The Rest of the Story
As noted in our one blog post for the month of June (it was the summer!), the BCPS grading policy underwent a major revision effective 7/1/16.
In early August, schools reached out to parents to explain that in 2014 (when STAT was implemented), a grading and reporting committee made up of parents, teachers, and administrators:
” … reviewed grading and reporting practices from across the state and the nation. Based on the information gathered, the committee determined the policy needed to be rewritten to reflect more current research-based practices to better align your child’s grades with his/her achievement of grade-level standards. To that end, the new Board of Education Policy 5210 Grading and Reporting was approved in June of 2015 for full implementation beginning August, 2016.”
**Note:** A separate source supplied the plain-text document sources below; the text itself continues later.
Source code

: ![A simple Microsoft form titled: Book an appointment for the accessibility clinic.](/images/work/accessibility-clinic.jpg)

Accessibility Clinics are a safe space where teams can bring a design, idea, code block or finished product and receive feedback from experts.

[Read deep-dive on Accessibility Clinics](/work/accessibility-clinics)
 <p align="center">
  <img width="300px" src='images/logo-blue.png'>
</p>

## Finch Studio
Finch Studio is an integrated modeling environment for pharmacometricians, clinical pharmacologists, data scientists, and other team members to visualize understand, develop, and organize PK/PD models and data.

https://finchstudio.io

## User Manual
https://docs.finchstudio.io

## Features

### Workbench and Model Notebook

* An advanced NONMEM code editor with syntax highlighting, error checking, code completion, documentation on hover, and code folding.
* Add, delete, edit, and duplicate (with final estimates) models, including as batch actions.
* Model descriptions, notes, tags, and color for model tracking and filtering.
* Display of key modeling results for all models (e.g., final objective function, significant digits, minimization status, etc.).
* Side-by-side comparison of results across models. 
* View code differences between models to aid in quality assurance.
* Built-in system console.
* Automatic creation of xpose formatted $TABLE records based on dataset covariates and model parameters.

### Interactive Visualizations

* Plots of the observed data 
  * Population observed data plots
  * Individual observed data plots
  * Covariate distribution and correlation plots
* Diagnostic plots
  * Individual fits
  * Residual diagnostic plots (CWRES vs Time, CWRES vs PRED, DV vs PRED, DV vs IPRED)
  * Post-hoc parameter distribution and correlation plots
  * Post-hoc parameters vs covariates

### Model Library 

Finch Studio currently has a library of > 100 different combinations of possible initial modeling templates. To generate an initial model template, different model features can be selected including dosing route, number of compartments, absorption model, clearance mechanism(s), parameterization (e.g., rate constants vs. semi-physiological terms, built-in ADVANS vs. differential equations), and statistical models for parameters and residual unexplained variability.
” … all student grades will align to identified course or grade-level standards and be based on a “body of evidence.” A body of evidence is simply the information a teacher collects to determine a student’s level of performance. In addition to making sure grades are based on evidence aligned to standards, (BCPS) wants to ensure that the purpose for assigning grades is clear and consistent across all schools. To do this, BCPS established that the primary purpose for determining marking period grades is to accurately communicate a student’s level of achievement in relation to the course expectations at a given point in time.”
(NOTE: This is key to Mastery-Based Education and computer-delivered curriculum)
“The school system commits to providing equitable, accurate, specific, and timely information regarding student progress towards course expectations which includes feedback to you and your child in order to guide next steps and indicate areas growth areas. To promote alignment to research-based practices and stakeholder input, the committee oversaw the creation of a procedures manual, which is broken down into six guiding practices:
- Grading practices must be supportive of student learning.
- Marking-period grades will be based solely on achievement of course grade-level standards.
- Students will have multiple opportunities to demonstrate proficiency.
- Grades will be based on a body of evidence aligned to standards.
- A consistent grading scale will be used to score assignments and assessments.
- Accommodations and modifications will be provided for exceptional learners.”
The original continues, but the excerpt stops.